The Redeemer, by Jo Nesbo
Harry Hole, the connoisseur’s choice of angst-ridden, alcoholic, obsessional Scandinavian detective, is back. The Redeemer, the fourth Harry Hole book to be translated into English is also the first in which Harry is sober and free of his nemesis, the corrupt chief detective Tom Waaler, last seen in the previous episode, er, Nemesis.
This time round Harry is on the trail of a Croatian hitman The Little Redeemer who is in Oslo to kill a high-ranking officer in the influential Salvation Army. What follows is a race against time, Day of the Jackal type storyline as Harry tries to stop the incresingly desparate hitman before he can fulfill his contract. In addition, Harry must discover who took it out in the first place and why? Once more it is Harry’s obsessional insistence on digging deeper than his procedurally bound superiors would wish that uncovers the (inevitably shocking) truth.
The story is, as ever with Nesbo, exciting. Perhaps for some a little too exciting, as one near miss and snowbound chase follows hot on the heels of another. No matter, the action is tense and the characters are individually drawn with care.
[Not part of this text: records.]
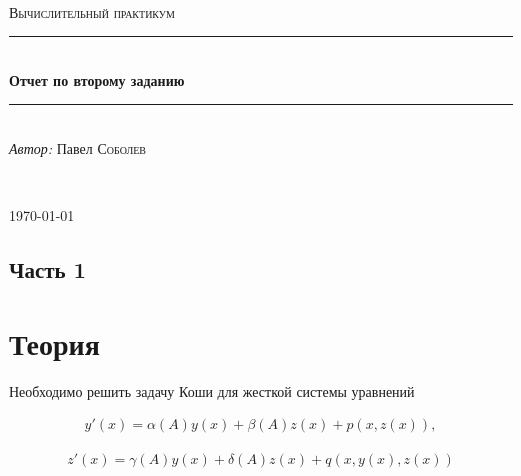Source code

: 

\usepackage{graphicx}



\begin{titlepage}

    \newcommand{\HRule}{\rule{\linewidth}{0.5mm}}

    \center

    \ \\[6.5cm]

    \textsc{\Large Вычислительный практикум}\\[0.5cm]

    \HRule\\[0.4cm]

    {\huge\bfseries Отчет по второму заданию}\\[0.4cm]

    \HRule\\[0.5cm]

    \large
    \textit{Автор:} Павел \textsc{Соболев}

    \ \\[0.9cm]
    \vfill\vfill\vfill

    {\large\today}

    \vfill

\end{titlepage}

\subsection*{Часть 1}
\section*{Теория}

\vspace{18pt}

Необходимо решить задачу Коши для жесткой системы уравнений

\hs
\begin{gather}
     y'(x) = \alpha(A) y(x) + \beta(A) z(x) + p(x, z(x)),
\end{gather}

\begin{gather}
     z'(x) = \gamma(A) y(x) + \delta(A) z(x) + q(x, y(x), z(x))
\end{gather}

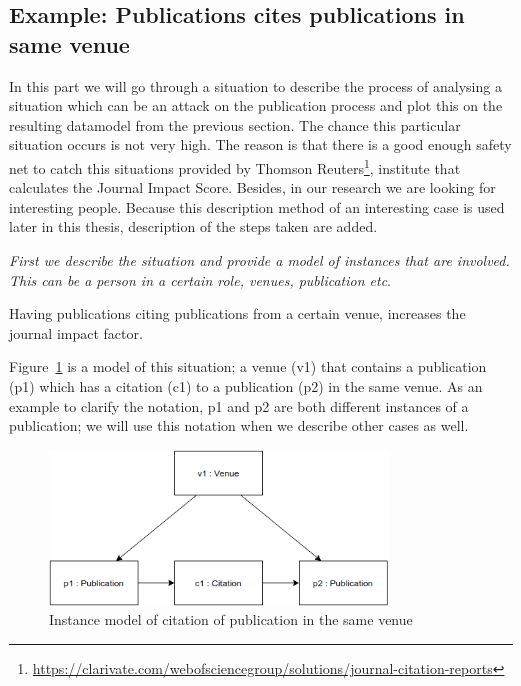 \documentclass{ou-report}
\begin{document}
\subsection{Example: Publications cites publications in same venue}
\label{interesting_case:publications_cites_publications_in_same_venue}
In this part we will go through a situation to describe the process of analysing
a situation which can be an attack on the publication process and plot this on the
resulting datamodel from the previous section. The chance this 
particular situation occurs is not very high. The reason is that there is a good
enough safety net to catch this situations provided by Thomson Reuters\footnote{\url{https://clarivate.com/webofsciencegroup/solutions/journal-citation-reports}}, 
institute that 
calculates the Journal Impact Score. Besides, in our research we are looking for
interesting people. Because this description method of an interesting case is
used later in this thesis, description of the steps taken are added. 

\textit{First we describe the situation and provide a model of instances that 
are involved. This can be a person in a certain role, venues, publication etc}.

Having publications citing publications from a certain venue, increases the 
journal impact factor.

Figure~\ref{fig:cpsv} is a model of this situation; a venue (v1) that
contains a publication (p1) which has a citation (c1) to a publication (p2) in
the same venue. As an example to clarify the notation, p1 and p2 are both 
different instances of a publication; we will use this notation when we describe 
other cases as well.

\begin{figure}[H]
\centering
\includegraphics[width=9cm]{images/cited_publications_same_journal.drawio.png}
\caption{Instance model of citation of publication in the same venue}
\label{fig:cpsv}
\end{figure}

\end{document}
This feels like a real world, of real people commiting real crimes, being investigated by people with real lives and idiosyncracies of their own. This is still recognisably the world of Scandinavian police thrillers as laid out by Sjowall and Wahloo, a world depicted with care and attention to detail but this time with more emphasis on the individual over the team. And on nightime snowbound chases.
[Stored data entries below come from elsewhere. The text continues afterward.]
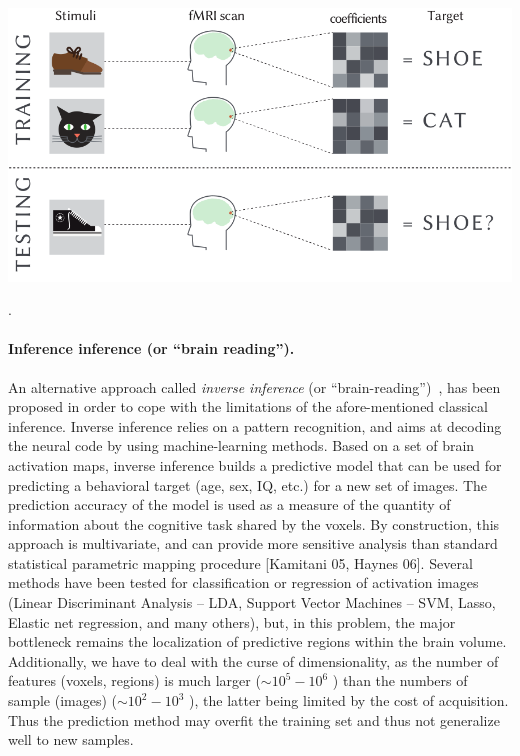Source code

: \begin{pagefigure}
  \includegraphics[width=1\linewidth]{figures/decoding.png}
  \caption{\textbf{Decoding} models mine
patterns of activity to discriminate
between cognitive states~\citep{dehaene1998}. Different
activation patterns reflect different mental states. For example,
those associated with different images viewed by the subject.
In a training phase, the classifier will
learn to discriminate between brain activity measured under different
cognitive states. In the testing phase the generalization performance of the trained model is
quantified by evaluating the classifier on the testing set and comparing
the output of the classifier with the true labels associated with
the stimuli. %
Adapted from ~\citep{pedregosa2015feature}}.
\end{pagefigure}

\paragraph{Inference inference (or ``brain reading'').}
An alternative approach called \textit{inverse inference} (or ``brain-reading'')~\citep{dehaene1998,cox2003}, has been proposed in order to cope with the limitations of the afore-mentioned classical inference. Inverse inference relies on a pattern recognition, and aims at decoding the neural code by using machine-learning methods. Based on a set of brain activation maps, inverse inference builds a predictive model that can be used for predicting a behavioral target (age, sex, IQ, etc.) for a new set of images. The prediction accuracy of the model is used as a measure of the quantity of information about the cognitive task shared by the voxels. By construction, this approach is multivariate, and can provide more sensitive analysis than standard statistical parametric mapping procedure [Kamitani 05, Haynes 06]. Several methods have been tested for classification or regression of activation images (Linear Discriminant Analysis -- LDA, Support Vector Machines -- SVM, Lasso, Elastic net regression, and many others), but, in this problem, the major bottleneck remains the localization of predictive regions within the brain volume. Additionally, we have to deal with the curse of dimensionality, as the number of features (voxels, regions) is much larger ($\sim 10^5-10^6$ ) than the numbers of sample (images) ($\sim 10^2 - 10^3$ ), the latter being limited by the cost of acquisition. Thus the prediction method may overfit the training set and thus not generalize well to new samples.

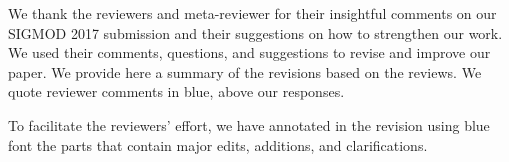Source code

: 

\newcommand{\reviewer}[1]{\itshape{{\color{commentColor} #1}}}
\newcommand{\comskip}{\bigskip}


\renewenvironment{quote}
{\vspace{-1mm}\list{}{\rightmargin=0cm \leftmargin=0cm}%
\item\relax}
{\endlist}
 
We thank the reviewers and meta-reviewer for their insightful comments on our
SIGMOD 2017 submission and their suggestions on how to strengthen our work. We
used their comments, questions, and suggestions to revise and improve our
paper. We provide here a summary of the revisions based on the reviews. We
quote reviewer comments in blue, above our responses.

To facilitate the reviewers' effort, we have annotated in the revision using blue font the parts that contain major edits, additions, and clarifications.







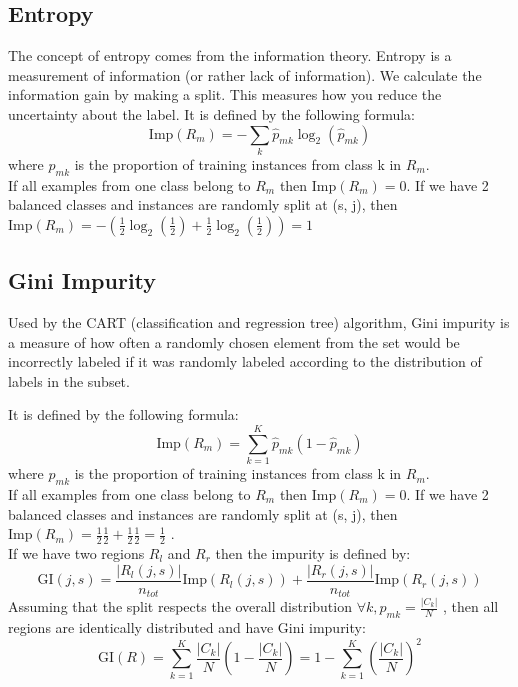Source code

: \documentclass[a4paper,12pt]{article}
\begin{document}
\subsection{Entropy}

The concept of entropy comes from the information theory. Entropy is a measurement of information (or rather lack of information). We calculate the information gain by making a split. This measures how you reduce the uncertainty about the label. It is defined by the following formula:
\[
\textrm{Imp}(R_m)= -  \sum_{k}\hat{p}_{mk} \log_{2}(\hat{p}_{mk})
\]
where \( \hat{p}_{mk} \) is the proportion of training instances from class k in \(R_m\). \\

If all examples from one class belong to \(R_m\) then \( \textrm{Imp}(R_m) = 0 \). If we have 2 balanced classes and instances are randomly split at (s, j), then \( \textrm{Imp}(R_m)= - (\frac{1}{2}\log_{2}(\frac{1}{2})+ \frac{1}{2}\log_{2}(\frac{1}{2}))= 1 \)

\subsection{Gini Impurity}

Used by the CART (classification and regression tree) algorithm, Gini impurity is a measure of how often a randomly chosen element from the set would be incorrectly labeled if it was randomly labeled according to the distribution of labels in the subset. 

It is defined by the following formula:
\[
\textrm{Imp}(R_m)=  \sum_{k=1}^{K}\hat{p}_{mk}(1-\hat{p}_{mk})
\]
where \( \hat{p}_{mk} \) is the proportion of training instances from class k in \(R_m\). \\

If all examples from one class belong to \(R_m\) then \( \textrm{Imp}(R_m) = 0 \). If we have 2 balanced classes and instances are randomly split at (s, j), then \( \textrm{Imp}(R_m)= \frac{1}{2}\frac{1}{2}+ \frac{1}{2}\frac{1}{2}= \frac{1}{2} \) . \\

If we have two regions \( R_l \) and \( R_r \) then the impurity is defined by:
\[
\textrm{GI}(j,s)= \frac{\left | R_l(j,s) \right |}{n_{tot}}  \textrm{Imp}(R_l(j,s)) + \frac{\left | R_r(j,s) \right |}{n_{tot}}  \textrm{Imp}(R_r(j,s))
\]
Assuming that the split respects the overall distribution \( \forall k ,p_{mk}=\frac{\left | C_k \right |}{N} \) , then all regions are identically distributed and have Gini impurity:
\[
\textrm{GI}(R)= \sum_{k=1}^{K} \frac{\left | C_k \right |}{N}  (1-\frac{\left | C_k \right |}{N} ) = 1 - \sum_{k=1}^{K} (\frac{\left | C_k \right |}{N})^{2} \]
\end{document}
Harry Hole is in the grand tradition of detectives who can’t, or rather won’t, play the system. His motivations are the stuff of standard tarnished heroes, ie a doomed, romantic determination to understand evil and then to make a small but honest difference. Even alcoholism is, in his case, more a romantic desire for anaesthetisation rather than a huge and hugely debilitating, personal problem. Through all this baggage, Harry’s professionalism, integrity and desire to see right prevail inevitably comes through, even if, or rather especially when, the system seems to be as much against him as the bad guys. Of course it’s standard wish-fulfilment for a hero, however compromised, to cut through the bureaucracy of our bought and sold world. But it’s a powerful wish that has as much resonance now as it ever did in the past.
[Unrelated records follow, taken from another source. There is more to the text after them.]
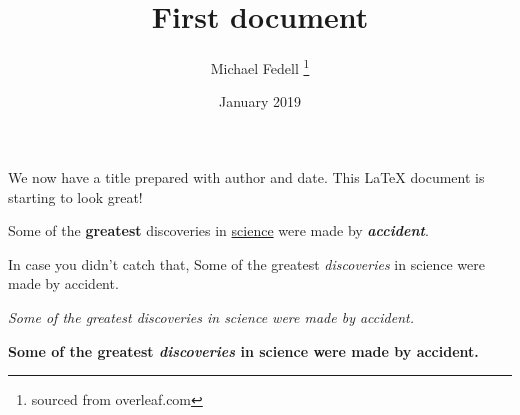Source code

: \documentclass[12pt, letterpaper]{article}
\title{First document}
\author{Michael Fedell \thanks{sourced from overleaf.com}}
\date{January 2019}
\begin{document}
\maketitle
We now have a title prepared with author and date.
This \LaTeX{} document is starting to look great!

Some of the \textbf{greatest}
discoveries in \underline{science}
were made by \textbf{\textit{accident}}.

In case you didn't catch that,  
Some of the greatest \emph{discoveries}
in science
were made by accident.

\textit{Some of the greatest \emph{discoveries}
in science
were made by accident.}

\textbf{Some of the greatest \emph{discoveries}
in science
were made by accident.}
\end{document}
So this is not groundbreaking and The Redeemer is nothing more revolutionary than a good tale, very well told about a group of characters that are really worth caring about. And that is more than enough to confirm the notion that publication of a new Jo Nesbo is cause for celebration. If after the sturm und drang of the last couple of episodes it feels like a short pause for breath, The Redeemer nonetheless deserves to be considered as one of the very best crime novels of the year. Hooray for that.